A Decade Under the Influence-2003
Director-Ted Demme, Richard LaGravenese
Starring-Francis Ford Coppola, William Friedkin
Scott’s Review #392
Reviewed April 5, 2016
Produced by the cable network Independent Film Channel (IFC), A Decade Under The Influence explores the decade of 1970’s film, a decade that was arguably the most creative and liberating to filmmakers and audiences alike. A period in film defined by the directors securing creative freedom instead of the studios, where artists instead of corporations finally ruled the roost. A Decade Under The Influence gives us an overview of the era. Despite some conspicuous omissions, I enjoyed this informative piece a great deal.
The documentary is divided into numerous segments including sections on women in film, the transition into a different period in Hollywood, and the subsequent close of the decade. The interviews are plentiful including a who’s who of stars: Martin Scorsese, Ellen Burstyn, Clint Eastwood, Robert Altman, Julie Christie, Francis Ford Coppola, and numerous other influential directors, actors, and filmmakers. Each individual describes his or her perspective on 1970’s cinema, and personal anecdotes of experiences or challenges are shared.
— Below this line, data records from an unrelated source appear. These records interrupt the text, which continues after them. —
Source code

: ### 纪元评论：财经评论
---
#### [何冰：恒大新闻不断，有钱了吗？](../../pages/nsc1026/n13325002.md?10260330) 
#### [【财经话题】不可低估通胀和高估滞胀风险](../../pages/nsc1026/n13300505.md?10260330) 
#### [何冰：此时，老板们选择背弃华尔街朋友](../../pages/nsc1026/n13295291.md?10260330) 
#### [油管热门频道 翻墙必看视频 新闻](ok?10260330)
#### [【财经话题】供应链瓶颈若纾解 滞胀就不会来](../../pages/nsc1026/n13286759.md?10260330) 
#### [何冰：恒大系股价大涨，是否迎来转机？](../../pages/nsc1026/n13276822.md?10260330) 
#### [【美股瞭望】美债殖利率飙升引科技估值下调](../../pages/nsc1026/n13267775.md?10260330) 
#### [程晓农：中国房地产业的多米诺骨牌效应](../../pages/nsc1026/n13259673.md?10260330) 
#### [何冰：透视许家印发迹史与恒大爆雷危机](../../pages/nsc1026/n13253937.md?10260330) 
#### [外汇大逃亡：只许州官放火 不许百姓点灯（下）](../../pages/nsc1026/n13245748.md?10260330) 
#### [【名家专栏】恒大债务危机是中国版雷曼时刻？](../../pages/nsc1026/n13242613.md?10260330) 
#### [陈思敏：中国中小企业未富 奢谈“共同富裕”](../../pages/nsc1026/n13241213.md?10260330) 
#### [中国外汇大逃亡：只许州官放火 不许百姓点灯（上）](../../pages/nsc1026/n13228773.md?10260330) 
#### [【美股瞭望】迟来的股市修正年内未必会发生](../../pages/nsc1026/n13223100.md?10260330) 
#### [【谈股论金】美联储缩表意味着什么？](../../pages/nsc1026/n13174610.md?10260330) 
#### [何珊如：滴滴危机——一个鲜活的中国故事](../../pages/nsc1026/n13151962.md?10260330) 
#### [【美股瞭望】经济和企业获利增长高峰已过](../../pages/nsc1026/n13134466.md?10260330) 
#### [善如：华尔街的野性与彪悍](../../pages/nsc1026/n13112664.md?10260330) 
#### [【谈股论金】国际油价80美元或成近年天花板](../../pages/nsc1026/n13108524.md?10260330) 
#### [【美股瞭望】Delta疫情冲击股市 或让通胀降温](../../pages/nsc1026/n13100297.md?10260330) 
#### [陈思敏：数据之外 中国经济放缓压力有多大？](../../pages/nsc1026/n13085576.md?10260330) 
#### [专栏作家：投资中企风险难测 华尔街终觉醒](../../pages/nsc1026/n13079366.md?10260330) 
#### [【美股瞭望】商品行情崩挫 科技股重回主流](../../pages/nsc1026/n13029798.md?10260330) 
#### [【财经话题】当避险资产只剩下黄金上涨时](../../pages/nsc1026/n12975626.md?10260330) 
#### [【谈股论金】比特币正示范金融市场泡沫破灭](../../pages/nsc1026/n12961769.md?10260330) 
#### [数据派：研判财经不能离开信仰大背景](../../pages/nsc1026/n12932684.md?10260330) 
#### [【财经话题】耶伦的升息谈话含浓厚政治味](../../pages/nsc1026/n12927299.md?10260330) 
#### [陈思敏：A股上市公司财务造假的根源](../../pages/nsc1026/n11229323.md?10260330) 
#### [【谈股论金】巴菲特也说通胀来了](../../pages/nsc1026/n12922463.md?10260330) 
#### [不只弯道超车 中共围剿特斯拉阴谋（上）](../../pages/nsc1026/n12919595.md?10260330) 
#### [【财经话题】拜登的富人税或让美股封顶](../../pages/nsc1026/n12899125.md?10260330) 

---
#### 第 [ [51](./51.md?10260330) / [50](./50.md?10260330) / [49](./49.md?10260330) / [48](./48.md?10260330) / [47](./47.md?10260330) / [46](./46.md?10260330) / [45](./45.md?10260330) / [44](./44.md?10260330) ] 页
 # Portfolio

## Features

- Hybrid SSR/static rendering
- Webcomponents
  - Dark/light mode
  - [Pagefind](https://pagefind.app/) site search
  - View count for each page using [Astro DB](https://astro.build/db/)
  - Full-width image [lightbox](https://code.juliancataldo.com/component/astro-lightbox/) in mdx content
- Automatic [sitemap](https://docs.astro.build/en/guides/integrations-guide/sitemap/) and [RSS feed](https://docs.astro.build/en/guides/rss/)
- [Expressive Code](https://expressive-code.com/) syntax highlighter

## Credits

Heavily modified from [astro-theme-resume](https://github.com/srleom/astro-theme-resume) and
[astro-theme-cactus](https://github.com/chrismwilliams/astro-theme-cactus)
Ellen Burstyn, for example, describes how the success of The Exorcist afforded her a plethora of other film offers, but all of the roles were of prostitutes, dutiful wives, or women in peril. She needed roles more stimulating than those so she chose to star in Alice Doesn’t Live Here Anymore, which was a much better written role. What I found a bit sad is how there are still limited, layered roles for women in Hollywood to this day unless one goes the independent film route, which this documentary touts as a savior.
Francis Ford Coppola relays how The Godfather was never expected to be a success, but rather, how he was chosen to direct the film merely because he worked for cheap and was Italian-American. How ironic that the film became such a monumental success and influential to film making as a whole for generations to come.
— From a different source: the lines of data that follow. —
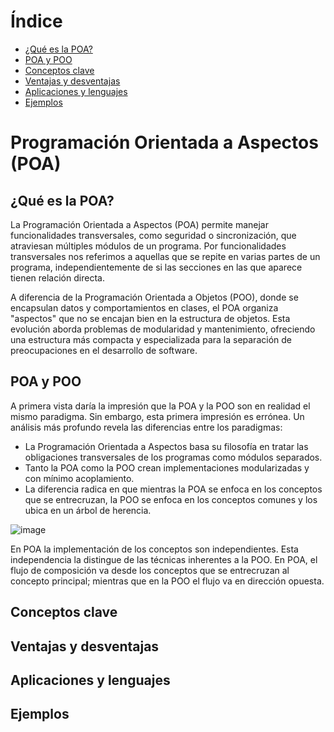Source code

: # Índice
* [¿Qué es la POA?](#que-es-la-poa)
* [POA y POO](#poa-y-poo)
* [Conceptos clave](#conceptos-clave)
* [Ventajas y desventajas](#ventajas-y-desventajas)
* [Aplicaciones y lenguajes](#aplicaciones-y-lenguajes)
* [Ejemplos](#ejemplos)

# Programación Orientada a Aspectos (POA)

## ¿Qué es la POA?

La Programación Orientada a Aspectos (POA) permite manejar funcionalidades transversales, como seguridad o sincronización, que atraviesan múltiples módulos de un programa. Por funcionalidades transversales nos referimos a aquellas que se repite en varias partes de un programa, independientemente de si las secciones en las que aparece tienen relación directa.

A diferencia de la Programación Orientada a Objetos (POO), donde se encapsulan datos y comportamientos en clases, el POA organiza "aspectos" que no se encajan bien en la estructura de objetos. Esta evolución aborda problemas de modularidad y mantenimiento, ofreciendo una estructura más compacta y especializada para la separación de preocupaciones en el desarrollo de software.

## POA y POO

A primera vista daría la impresión que la POA y la POO son en realidad el mismo paradigma. Sin embargo, esta primera impresión es errónea. Un análisis más profundo revela las diferencias entre los paradigmas:

- La Programación Orientada a Aspectos basa su filosofía en tratar las obligaciones transversales de los programas como módulos separados.
- Tanto la POA como la POO crean implementaciones modularizadas y con mínimo acoplamiento. 
- La diferencia radica en que mientras la POA se enfoca en los conceptos que se entrecruzan, la POO se enfoca en los conceptos comunes y los ubica en un árbol de herencia.

![image](https://github.com/user-attachments/assets/2abc22fb-e470-4866-af11-ce2862687465)


En POA la implementación de los conceptos son independientes. Esta independencia la distingue de las técnicas inherentes a la POO. En POA, el flujo de composición va desde los conceptos que se entrecruzan al concepto principal; mientras que en la POO el flujo va en dirección opuesta.

## Conceptos clave

## Ventajas y desventajas

## Aplicaciones y lenguajes

## Ejemplos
The documentary, at times, seems like an overview of the decade, with many clips of classic 1970’s cinema interspersed with the talking points. Despite being three hours in length, I still felt that there was so much more that the documentary could have explored. Not surprisingly, the stars granting interviews were granted heavy screen time for their films. The documentary was fine, but could have delved much deeper- I could see a multiple disc set totally ten or more hours dedicated to the decade.
One conspicuous omission was of Robert Altman’s Nashville, arguably, the best film of the decade. While it was ever briefly mentioned, and a still frame of a scene from it did appear, I personally felt that it warranted more dissection and discussion. This was more surprising given that Altman was interviewed for the documentary.
Another miss was Halloween, or any mention of John Carpenter films. Halloween clearly influenced many horror films to come and while The Exorcist received heaps of coverage, undoubtedly because star Burstyn and director William Friedkin appear at length throughout the production,. Additionally, in the horror genre, Black Christmas (a highly influential horror film) was not mentioned at all.
A celebration in my favorite decade of cinema, A Decade Under the Influence is a documentary that is a basic must see for fans of 1970’s cinema, or a film student perhaps immersing themselves into the world of great film for the first time.